**EXERCISE INSTRUCTIONS**
From the material below, pull each line containing the string "begin".

**MATERIAL FOR THIS EXERCISE**
........

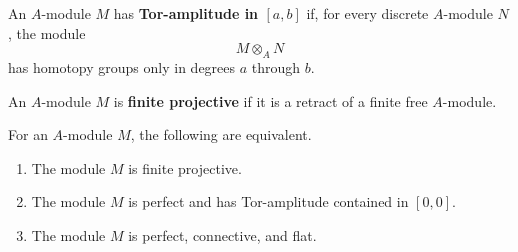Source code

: \begin{definition}
\label{def:tor-amplitude}
An $A$-module $M$ has \textbf{Tor-amplitude in $[a,b]$} if, for every
discrete $A$-module $N$, the module
\[
    M\otimes_A N
\]
has homotopy groups only in degrees $a$ through $b$.
\end{definition}

\begin{definition}
\label{def:finite-projective-module-spectrum}
An $A$-module $M$ is \textbf{finite projective} if it is a retract of a
finite free $A$-module.
\end{definition}

\begin{proposition}
\label{prop:finite-projective-characterization}
For an $A$-module $M$, the following are equivalent.
\begin{enumerate}[label=(\roman*)]
    \item The module $M$ is finite projective.

    \item The module $M$ is perfect and has Tor-amplitude contained in
    $[0,0]$.

    \item The module $M$ is perfect, connective, and flat.
\end{enumerate}
\end{proposition}
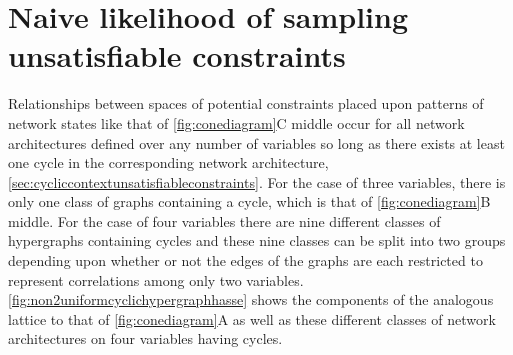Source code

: \section{Naive likelihood of sampling unsatisfiable constraints}\label{sec:volrat}
Relationships between spaces of potential constraints placed upon patterns of network states like that of \ref{fig:conediagram}C middle occur for all network architectures defined over any number of variables so long as there exists at least one cycle in the corresponding network architecture, \ref{sec:cycliccontextunsatisfiableconstraints}. For the case of three variables, there is only one class of graphs containing a cycle, which is that of \ref{fig:conediagram}B middle. For the case of four variables there are nine different classes of hypergraphs containing cycles and these nine classes can be split into two groups depending upon whether or not the edges of the graphs are each restricted to represent correlations among only two variables. \ref{fig:non2uniformcyclichypergraphhasse} shows the components of the analogous lattice to that of \ref{fig:conediagram}A as well as these different classes of network architectures on four variables having cycles.

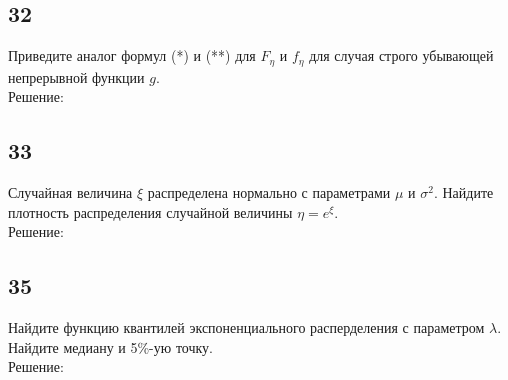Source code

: \documentclass[a4paper, 12pt]{extarticle}
\numberwithin{figure}{section}
\begin{document}
\subsection*{32}
Приведите аналог формул (*) и (**) для $F_\eta$ и $f_\eta$ для случая строго убывающей непрерывной функции $g$.\\

Решение:\\

\subsection*{33}
Случайная величина $\xi$ распределена нормально с параметрами $\mu$ и $\sigma^2$. Найдите плотность распределения случайной величины $\eta = e^\xi$.\\

Решение:\\

\subsection*{35}
Найдите функцию квантилей экспоненциального расперделения с параметром $\lambda$.\\
Найдите медиану и 5\%-ую точку.\\

Решение:\\
\end{document}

........

**TASK OUTPUT**
: \begin{definition}
\begin{definition}
\begin{proposition}
\begin{enumerate}[label=(\roman*)]
\begin{document}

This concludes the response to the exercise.